Repeat everything in the listing exactly, except for the images.

■ Records provided:
--------

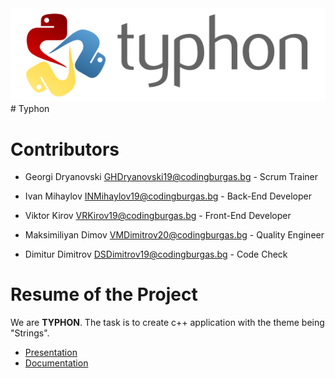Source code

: <img src="images/typhon.png">
# Typhon

# Contributors

- Georgi Dryanovski <GHDryanovski19@codingburgas.bg> - Scrum Trainer

- Ivan Mihaylov <INMihaylov19@codingburgas.bg> - Back-End Developer

- Viktor Kirov <VRKirov19@codingburgas.bg> - Front-End Developer

- Maksimiliyan Dimov <VMDimitrov20@codingburgas.bg> - Quality Engineer

- Dimitur Dimitrov <DSDimitrov19@codingburgas.bg> - Code Check

# Resume of the Project

We are **TYPHON**. The task is to create c++ application with the theme being "Strings".

* [Presentation](#)
* [Documentation](#)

--------

■ Result below:
Source code

: <img src="images/typhon.png">
# Typhon

# Contributors

- Georgi Dryanovski <GHDryanovski19@codingburgas.bg> - Scrum Trainer

- Ivan Mihaylov <INMihaylov19@codingburgas.bg> - Back-End Developer

- Viktor Kirov <VRKirov19@codingburgas.bg> - Front-End Developer

- Maksimiliyan Dimov <VMDimitrov20@codingburgas.bg> - Quality Engineer

- Dimitur Dimitrov <DSDimitrov19@codingburgas.bg> - Code Check

# Resume of the Project

We are **TYPHON**. The task is to create c++ application with the theme being "Strings".

* [Presentation](#)
* [Documentation](#)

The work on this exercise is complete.